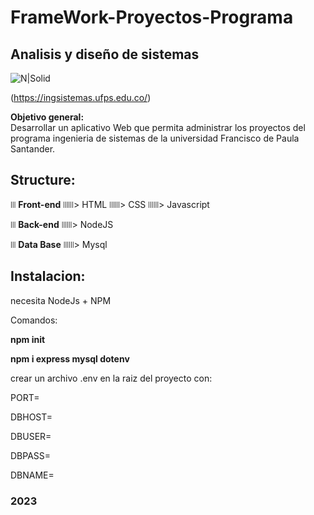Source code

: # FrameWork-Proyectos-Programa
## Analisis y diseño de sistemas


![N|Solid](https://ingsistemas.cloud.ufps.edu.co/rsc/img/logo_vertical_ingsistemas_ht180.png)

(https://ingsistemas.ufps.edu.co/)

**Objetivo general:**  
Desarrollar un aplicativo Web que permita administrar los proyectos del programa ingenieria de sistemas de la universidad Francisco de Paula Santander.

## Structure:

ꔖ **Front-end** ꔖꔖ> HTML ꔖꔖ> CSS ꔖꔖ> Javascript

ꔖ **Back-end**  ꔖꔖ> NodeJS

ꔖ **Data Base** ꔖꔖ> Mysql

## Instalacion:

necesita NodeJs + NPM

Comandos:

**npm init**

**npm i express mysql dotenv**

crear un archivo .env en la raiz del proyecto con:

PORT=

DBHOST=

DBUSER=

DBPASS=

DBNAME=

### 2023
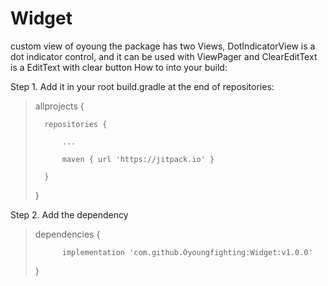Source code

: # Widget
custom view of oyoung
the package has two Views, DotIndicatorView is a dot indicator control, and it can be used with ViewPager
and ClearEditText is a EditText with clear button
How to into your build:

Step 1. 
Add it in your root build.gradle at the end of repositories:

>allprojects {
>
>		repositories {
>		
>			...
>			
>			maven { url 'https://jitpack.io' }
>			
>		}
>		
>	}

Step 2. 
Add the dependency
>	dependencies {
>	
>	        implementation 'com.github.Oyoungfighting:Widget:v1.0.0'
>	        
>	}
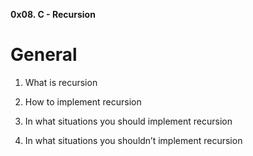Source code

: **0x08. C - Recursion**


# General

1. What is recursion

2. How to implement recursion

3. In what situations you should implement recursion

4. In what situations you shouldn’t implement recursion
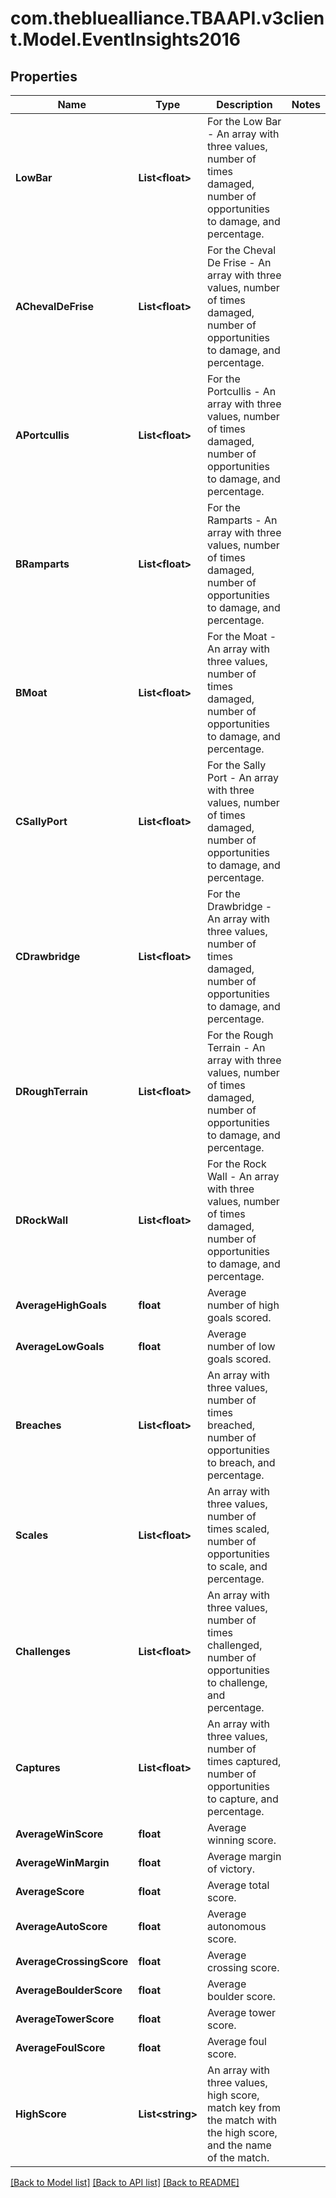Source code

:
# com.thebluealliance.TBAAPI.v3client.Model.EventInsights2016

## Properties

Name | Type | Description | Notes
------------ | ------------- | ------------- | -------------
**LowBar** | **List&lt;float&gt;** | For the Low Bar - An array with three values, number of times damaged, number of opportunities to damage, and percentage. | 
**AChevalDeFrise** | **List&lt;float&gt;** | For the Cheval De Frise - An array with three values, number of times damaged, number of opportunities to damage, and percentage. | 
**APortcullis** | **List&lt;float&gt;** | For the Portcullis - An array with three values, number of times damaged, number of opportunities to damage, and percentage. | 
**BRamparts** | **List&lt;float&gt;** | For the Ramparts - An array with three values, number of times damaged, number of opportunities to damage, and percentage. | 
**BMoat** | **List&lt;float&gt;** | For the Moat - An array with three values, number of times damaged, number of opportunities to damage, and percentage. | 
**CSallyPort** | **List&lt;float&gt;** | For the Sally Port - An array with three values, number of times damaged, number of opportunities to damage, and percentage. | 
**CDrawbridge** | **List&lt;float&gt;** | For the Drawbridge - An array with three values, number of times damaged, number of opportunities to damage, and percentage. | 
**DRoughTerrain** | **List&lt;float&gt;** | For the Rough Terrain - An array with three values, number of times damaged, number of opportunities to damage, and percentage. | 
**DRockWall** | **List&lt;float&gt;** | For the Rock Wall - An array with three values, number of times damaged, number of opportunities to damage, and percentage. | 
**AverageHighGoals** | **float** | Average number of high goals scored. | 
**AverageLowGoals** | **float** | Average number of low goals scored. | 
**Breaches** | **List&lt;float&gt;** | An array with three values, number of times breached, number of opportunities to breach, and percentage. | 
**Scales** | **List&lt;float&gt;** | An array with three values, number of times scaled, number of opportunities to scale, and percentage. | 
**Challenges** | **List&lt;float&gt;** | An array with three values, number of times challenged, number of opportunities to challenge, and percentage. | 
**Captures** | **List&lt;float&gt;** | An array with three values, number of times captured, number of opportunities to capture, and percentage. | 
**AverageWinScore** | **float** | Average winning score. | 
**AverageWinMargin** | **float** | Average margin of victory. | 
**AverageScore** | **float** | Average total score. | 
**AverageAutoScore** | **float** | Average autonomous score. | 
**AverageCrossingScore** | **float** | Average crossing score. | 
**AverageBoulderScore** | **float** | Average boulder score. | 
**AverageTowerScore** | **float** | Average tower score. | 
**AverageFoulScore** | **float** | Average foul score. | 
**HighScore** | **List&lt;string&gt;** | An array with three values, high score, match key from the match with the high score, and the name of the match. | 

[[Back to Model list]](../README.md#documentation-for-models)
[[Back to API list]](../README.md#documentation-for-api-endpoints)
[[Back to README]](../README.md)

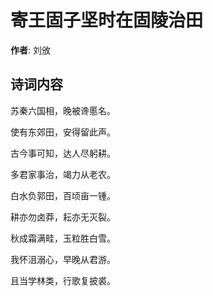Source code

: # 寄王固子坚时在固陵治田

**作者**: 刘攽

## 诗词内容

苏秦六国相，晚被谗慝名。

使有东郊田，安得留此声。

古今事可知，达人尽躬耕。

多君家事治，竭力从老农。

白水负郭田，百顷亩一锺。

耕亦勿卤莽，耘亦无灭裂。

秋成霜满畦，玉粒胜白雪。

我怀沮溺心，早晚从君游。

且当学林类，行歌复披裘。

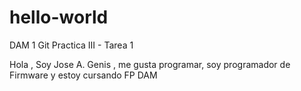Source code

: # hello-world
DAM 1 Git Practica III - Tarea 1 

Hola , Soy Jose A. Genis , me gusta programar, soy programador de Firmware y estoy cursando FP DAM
——————————
PROBLEM TO SOLVE: Each record should be copied exactly, and each image left out.

WRITTEN SOLUTION:
Source code

: # FrameWork-Proyectos-Programa
## Analisis y diseño de sistemas


![N|Solid](https://ingsistemas.cloud.ufps.edu.co/rsc/img/logo_vertical_ingsistemas_ht180.png)

(https://ingsistemas.ufps.edu.co/)

**Objetivo general:**  
Desarrollar un aplicativo Web que permita administrar los proyectos del programa ingenieria de sistemas de la universidad Francisco de Paula Santander.

## Structure:

ꔖ **Front-end** ꔖꔖ> HTML ꔖꔖ> CSS ꔖꔖ> Javascript

ꔖ **Back-end**  ꔖꔖ> NodeJS

ꔖ **Data Base** ꔖꔖ> Mysql

## Instalacion:

necesita NodeJs + NPM

Comandos:

**npm init**

**npm i express mysql dotenv**

crear un archivo .env en la raiz del proyecto con:

PORT=

DBHOST=

DBUSER=

DBPASS=

DBNAME=

### 2023
Source code

: # Widget
custom view of oyoung
the package has two Views, DotIndicatorView is a dot indicator control, and it can be used with ViewPager
and ClearEditText is a EditText with clear button
How to into your build:

Step 1. 
Add it in your root build.gradle at the end of repositories:

>allprojects {
>
>		repositories {
>		
>			...
>			
>			maven { url 'https://jitpack.io' }
>			
>		}
>		
>	}

Step 2. 
Add the dependency
>	dependencies {
>	
>	        implementation 'com.github.Oyoungfighting:Widget:v1.0.0'
>	        
>	}
Source code

: **0x08. C - Recursion**


# General

1. What is recursion

2. How to implement recursion

3. In what situations you should implement recursion

4. In what situations you shouldn’t implement recursion
Source code

:
# com.thebluealliance.TBAAPI.v3client.Model.EventInsights2016

## Properties

Name | Type | Description | Notes
------------ | ------------- | ------------- | -------------
**LowBar** | **List&lt;float&gt;** | For the Low Bar - An array with three values, number of times damaged, number of opportunities to damage, and percentage. | 
**AChevalDeFrise** | **List&lt;float&gt;** | For the Cheval De Frise - An array with three values, number of times damaged, number of opportunities to damage, and percentage. | 
**APortcullis** | **List&lt;float&gt;** | For the Portcullis - An array with three values, number of times damaged, number of opportunities to damage, and percentage. | 
**BRamparts** | **List&lt;float&gt;** | For the Ramparts - An array with three values, number of times damaged, number of opportunities to damage, and percentage. | 
**BMoat** | **List&lt;float&gt;** | For the Moat - An array with three values, number of times damaged, number of opportunities to damage, and percentage. | 
**CSallyPort** | **List&lt;float&gt;** | For the Sally Port - An array with three values, number of times damaged, number of opportunities to damage, and percentage. | 
**CDrawbridge** | **List&lt;float&gt;** | For the Drawbridge - An array with three values, number of times damaged, number of opportunities to damage, and percentage. | 
**DRoughTerrain** | **List&lt;float&gt;** | For the Rough Terrain - An array with three values, number of times damaged, number of opportunities to damage, and percentage. | 
**DRockWall** | **List&lt;float&gt;** | For the Rock Wall - An array with three values, number of times damaged, number of opportunities to damage, and percentage. | 
**AverageHighGoals** | **float** | Average number of high goals scored. | 
**AverageLowGoals** | **float** | Average number of low goals scored. | 
**Breaches** | **List&lt;float&gt;** | An array with three values, number of times breached, number of opportunities to breach, and percentage. | 
**Scales** | **List&lt;float&gt;** | An array with three values, number of times scaled, number of opportunities to scale, and percentage. | 
**Challenges** | **List&lt;float&gt;** | An array with three values, number of times challenged, number of opportunities to challenge, and percentage. | 
**Captures** | **List&lt;float&gt;** | An array with three values, number of times captured, number of opportunities to capture, and percentage. | 
**AverageWinScore** | **float** | Average winning score. | 
**AverageWinMargin** | **float** | Average margin of victory. | 
**AverageScore** | **float** | Average total score. | 
**AverageAutoScore** | **float** | Average autonomous score. | 
**AverageCrossingScore** | **float** | Average crossing score. | 
**AverageBoulderScore** | **float** | Average boulder score. | 
**AverageTowerScore** | **float** | Average tower score. | 
**AverageFoulScore** | **float** | Average foul score. | 
**HighScore** | **List&lt;string&gt;** | An array with three values, high score, match key from the match with the high score, and the name of the match. | 

[[Back to Model list]](../README.md#documentation-for-models)
[[Back to API list]](../README.md#documentation-for-api-endpoints)
[[Back to README]](../README.md)

Source code

: # 寄王固子坚时在固陵治田

**作者**: 刘攽

## 诗词内容

苏秦六国相，晚被谗慝名。

使有东郊田，安得留此声。

古今事可知，达人尽躬耕。

多君家事治，竭力从老农。

白水负郭田，百顷亩一锺。

耕亦勿卤莽，耘亦无灭裂。

秋成霜满畦，玉粒胜白雪。

我怀沮溺心，早晚从君游。

且当学林类，行歌复披裘。

Source code

: # hello-world
DAM 1 Git Practica III - Tarea 1 

Hola , Soy Jose A. Genis , me gusta programar, soy programador de Firmware y estoy cursando FP DAM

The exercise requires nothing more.